DESCRIPTION OF THE TASK →
The answer must repeat every record exactly, with no pictures in it.

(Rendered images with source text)

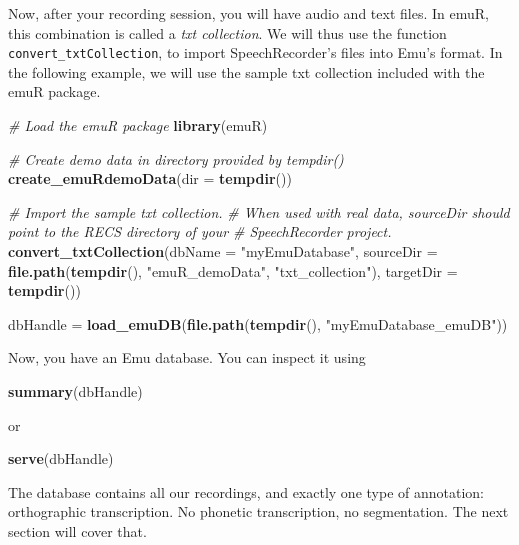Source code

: \documentclass[]{book}
\newenvironment{Shaded}{\begin{snugshade}}{\end{snugshade}}
\newcommand{\KeywordTok}[1]{\textcolor[rgb]{0.13,0.29,0.53}{\textbf{{#1}}}}
\newcommand{\DataTypeTok}[1]{\textcolor[rgb]{0.13,0.29,0.53}{{#1}}}
\newcommand{\StringTok}[1]{\textcolor[rgb]{0.31,0.60,0.02}{{#1}}}
\newcommand{\CommentTok}[1]{\textcolor[rgb]{0.56,0.35,0.01}{\textit{{#1}}}}
\newcommand{\NormalTok}[1]{{#1}}
\theoremstyle{definition}
\theoremstyle{definition}
\theoremstyle{definition}
\theoremstyle{remark}
\begin{document}
Now, after your recording session, you will have audio and text files.
In emuR, this combination is called a \emph{txt collection}. We will
thus use the function \texttt{convert\_txtCollection}, to import
SpeechRecorder's files into Emu's format. In the following example, we
will use the sample txt collection included with the emuR package.

\begin{Shaded}
\begin{Highlighting}[]
\CommentTok{# Load the emuR package}
\KeywordTok{library}\NormalTok{(emuR)}

\CommentTok{# Create demo data in directory provided by tempdir()}
\KeywordTok{create_emuRdemoData}\NormalTok{(}\DataTypeTok{dir =} \KeywordTok{tempdir}\NormalTok{())}

\CommentTok{# Import the sample txt collection.}
\CommentTok{# When used with real data, sourceDir should point to the RECS directory of your}
\CommentTok{# SpeechRecorder project.}
\KeywordTok{convert_txtCollection}\NormalTok{(}\DataTypeTok{dbName =} \StringTok{"myEmuDatabase"}\NormalTok{,}
                      \DataTypeTok{sourceDir =} \KeywordTok{file.path}\NormalTok{(}\KeywordTok{tempdir}\NormalTok{(), }\StringTok{"emuR_demoData"}\NormalTok{, }\StringTok{"txt_collection"}\NormalTok{),}
                      \DataTypeTok{targetDir =} \KeywordTok{tempdir}\NormalTok{())}

\NormalTok{dbHandle =}\StringTok{ }\KeywordTok{load_emuDB}\NormalTok{(}\KeywordTok{file.path}\NormalTok{(}\KeywordTok{tempdir}\NormalTok{(), }\StringTok{"myEmuDatabase_emuDB"}\NormalTok{))}
\end{Highlighting}
\end{Shaded}

Now, you have an Emu database. You can inspect it using

\begin{Shaded}
\begin{Highlighting}[]
\KeywordTok{summary}\NormalTok{(dbHandle)}
\end{Highlighting}
\end{Shaded}

or

\begin{Shaded}
\begin{Highlighting}[]
\KeywordTok{serve}\NormalTok{(dbHandle)}
\end{Highlighting}
\end{Shaded}

The database contains all our recordings, and exactly one type of
annotation: orthographic transcription. No phonetic transcription, no
segmentation. The next section will cover that.
\end{document}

SOLUTION BELOW →
Source code

: \documentclass[]{book}
\newenvironment{Shaded}{\begin{snugshade}}{\end{snugshade}}
\newcommand{\KeywordTok}[1]{\textcolor[rgb]{0.13,0.29,0.53}{\textbf{{#1}}}}
\newcommand{\DataTypeTok}[1]{\textcolor[rgb]{0.13,0.29,0.53}{{#1}}}
\newcommand{\StringTok}[1]{\textcolor[rgb]{0.31,0.60,0.02}{{#1}}}
\newcommand{\CommentTok}[1]{\textcolor[rgb]{0.56,0.35,0.01}{\textit{{#1}}}}
\newcommand{\NormalTok}[1]{{#1}}
\theoremstyle{definition}
\theoremstyle{definition}
\theoremstyle{definition}
\theoremstyle{remark}
\begin{document}
Now, after your recording session, you will have audio and text files.
In emuR, this combination is called a \emph{txt collection}. We will
thus use the function \texttt{convert\_txtCollection}, to import
SpeechRecorder's files into Emu's format. In the following example, we
will use the sample txt collection included with the emuR package.

\begin{Shaded}
\begin{Highlighting}[]
\CommentTok{# Load the emuR package}
\KeywordTok{library}\NormalTok{(emuR)}

\CommentTok{# Create demo data in directory provided by tempdir()}
\KeywordTok{create_emuRdemoData}\NormalTok{(}\DataTypeTok{dir =} \KeywordTok{tempdir}\NormalTok{())}

\CommentTok{# Import the sample txt collection.}
\CommentTok{# When used with real data, sourceDir should point to the RECS directory of your}
\CommentTok{# SpeechRecorder project.}
\KeywordTok{convert_txtCollection}\NormalTok{(}\DataTypeTok{dbName =} \StringTok{"myEmuDatabase"}\NormalTok{,}
                      \DataTypeTok{sourceDir =} \KeywordTok{file.path}\NormalTok{(}\KeywordTok{tempdir}\NormalTok{(), }\StringTok{"emuR_demoData"}\NormalTok{, }\StringTok{"txt_collection"}\NormalTok{),}
                      \DataTypeTok{targetDir =} \KeywordTok{tempdir}\NormalTok{())}

\NormalTok{dbHandle =}\StringTok{ }\KeywordTok{load_emuDB}\NormalTok{(}\KeywordTok{file.path}\NormalTok{(}\KeywordTok{tempdir}\NormalTok{(), }\StringTok{"myEmuDatabase_emuDB"}\NormalTok{))}
\end{Highlighting}
\end{Shaded}

Now, you have an Emu database. You can inspect it using

\begin{Shaded}
\begin{Highlighting}[]
\KeywordTok{summary}\NormalTok{(dbHandle)}
\end{Highlighting}
\end{Shaded}

or

\begin{Shaded}
\begin{Highlighting}[]
\KeywordTok{serve}\NormalTok{(dbHandle)}
\end{Highlighting}
\end{Shaded}

The database contains all our recordings, and exactly one type of
annotation: orthographic transcription. No phonetic transcription, no
segmentation. The next section will cover that.
\end{document}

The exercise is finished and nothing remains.